### PROBLEM REQUIREMENTS
State the number of lines in the records underneath where the word "https" turns up, and say nothing else.

### DATA PROVIDED

'''

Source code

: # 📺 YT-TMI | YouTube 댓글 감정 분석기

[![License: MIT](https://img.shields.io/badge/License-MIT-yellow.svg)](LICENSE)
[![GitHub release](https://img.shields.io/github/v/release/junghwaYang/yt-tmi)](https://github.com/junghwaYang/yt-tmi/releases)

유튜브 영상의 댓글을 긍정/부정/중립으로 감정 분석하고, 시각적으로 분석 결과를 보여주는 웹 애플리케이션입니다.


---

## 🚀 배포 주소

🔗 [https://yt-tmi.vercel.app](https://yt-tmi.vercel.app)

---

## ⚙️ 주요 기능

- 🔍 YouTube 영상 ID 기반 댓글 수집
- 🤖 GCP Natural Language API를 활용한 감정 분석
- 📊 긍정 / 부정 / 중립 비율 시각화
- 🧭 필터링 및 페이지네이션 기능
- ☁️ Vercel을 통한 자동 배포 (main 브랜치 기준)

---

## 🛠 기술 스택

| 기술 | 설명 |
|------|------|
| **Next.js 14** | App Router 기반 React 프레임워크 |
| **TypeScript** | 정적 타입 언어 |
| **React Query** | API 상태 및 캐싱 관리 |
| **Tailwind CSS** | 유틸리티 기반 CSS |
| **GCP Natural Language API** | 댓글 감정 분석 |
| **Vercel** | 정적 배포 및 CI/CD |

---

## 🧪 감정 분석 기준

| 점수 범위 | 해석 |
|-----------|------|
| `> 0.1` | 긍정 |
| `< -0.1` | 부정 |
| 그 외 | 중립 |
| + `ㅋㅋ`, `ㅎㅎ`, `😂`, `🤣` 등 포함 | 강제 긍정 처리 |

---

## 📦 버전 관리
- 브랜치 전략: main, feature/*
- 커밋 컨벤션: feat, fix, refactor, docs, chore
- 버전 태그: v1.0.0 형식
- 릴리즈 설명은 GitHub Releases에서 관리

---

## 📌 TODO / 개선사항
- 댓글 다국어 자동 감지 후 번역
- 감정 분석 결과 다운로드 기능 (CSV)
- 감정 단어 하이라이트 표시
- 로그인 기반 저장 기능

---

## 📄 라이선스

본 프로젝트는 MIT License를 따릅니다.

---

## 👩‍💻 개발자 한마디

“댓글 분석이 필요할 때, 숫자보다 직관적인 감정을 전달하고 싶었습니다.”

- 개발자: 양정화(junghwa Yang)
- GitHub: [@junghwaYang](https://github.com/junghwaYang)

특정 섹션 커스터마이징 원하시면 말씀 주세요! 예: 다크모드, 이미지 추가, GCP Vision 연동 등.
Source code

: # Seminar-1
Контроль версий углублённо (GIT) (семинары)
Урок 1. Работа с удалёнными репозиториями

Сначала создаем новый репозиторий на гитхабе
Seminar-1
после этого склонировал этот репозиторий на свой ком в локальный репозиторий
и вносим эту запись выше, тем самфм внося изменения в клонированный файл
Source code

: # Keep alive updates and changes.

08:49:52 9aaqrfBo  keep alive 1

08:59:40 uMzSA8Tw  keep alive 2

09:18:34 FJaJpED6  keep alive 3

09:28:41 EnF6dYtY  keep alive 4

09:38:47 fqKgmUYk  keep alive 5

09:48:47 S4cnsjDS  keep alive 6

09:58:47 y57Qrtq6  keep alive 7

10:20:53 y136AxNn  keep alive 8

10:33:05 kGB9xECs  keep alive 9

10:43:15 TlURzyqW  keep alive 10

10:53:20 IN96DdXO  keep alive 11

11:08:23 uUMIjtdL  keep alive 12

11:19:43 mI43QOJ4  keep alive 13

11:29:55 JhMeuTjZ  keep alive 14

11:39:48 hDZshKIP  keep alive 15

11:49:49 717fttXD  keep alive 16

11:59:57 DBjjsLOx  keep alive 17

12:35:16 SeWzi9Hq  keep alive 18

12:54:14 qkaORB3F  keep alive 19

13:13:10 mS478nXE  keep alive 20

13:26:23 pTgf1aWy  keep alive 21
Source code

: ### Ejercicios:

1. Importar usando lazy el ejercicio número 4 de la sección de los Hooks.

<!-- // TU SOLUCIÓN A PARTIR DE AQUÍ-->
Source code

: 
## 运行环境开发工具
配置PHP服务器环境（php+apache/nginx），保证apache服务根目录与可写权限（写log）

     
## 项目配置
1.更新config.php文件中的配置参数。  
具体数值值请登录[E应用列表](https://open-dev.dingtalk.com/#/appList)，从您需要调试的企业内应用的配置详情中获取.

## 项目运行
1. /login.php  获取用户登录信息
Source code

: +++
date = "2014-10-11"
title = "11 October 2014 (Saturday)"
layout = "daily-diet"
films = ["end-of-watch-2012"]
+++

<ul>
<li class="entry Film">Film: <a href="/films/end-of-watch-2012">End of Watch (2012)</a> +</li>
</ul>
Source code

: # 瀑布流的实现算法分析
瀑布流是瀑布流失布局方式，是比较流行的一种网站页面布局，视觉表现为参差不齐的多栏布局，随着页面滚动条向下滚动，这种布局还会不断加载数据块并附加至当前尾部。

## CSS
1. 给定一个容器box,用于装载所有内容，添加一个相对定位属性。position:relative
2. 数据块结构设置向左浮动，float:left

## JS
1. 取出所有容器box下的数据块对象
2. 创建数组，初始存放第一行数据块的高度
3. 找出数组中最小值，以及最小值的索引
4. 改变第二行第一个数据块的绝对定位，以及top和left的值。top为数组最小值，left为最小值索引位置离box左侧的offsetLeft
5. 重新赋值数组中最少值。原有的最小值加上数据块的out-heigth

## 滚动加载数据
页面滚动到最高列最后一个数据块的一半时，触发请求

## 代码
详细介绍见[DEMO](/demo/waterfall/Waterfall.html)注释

'''

### SOLUTION
5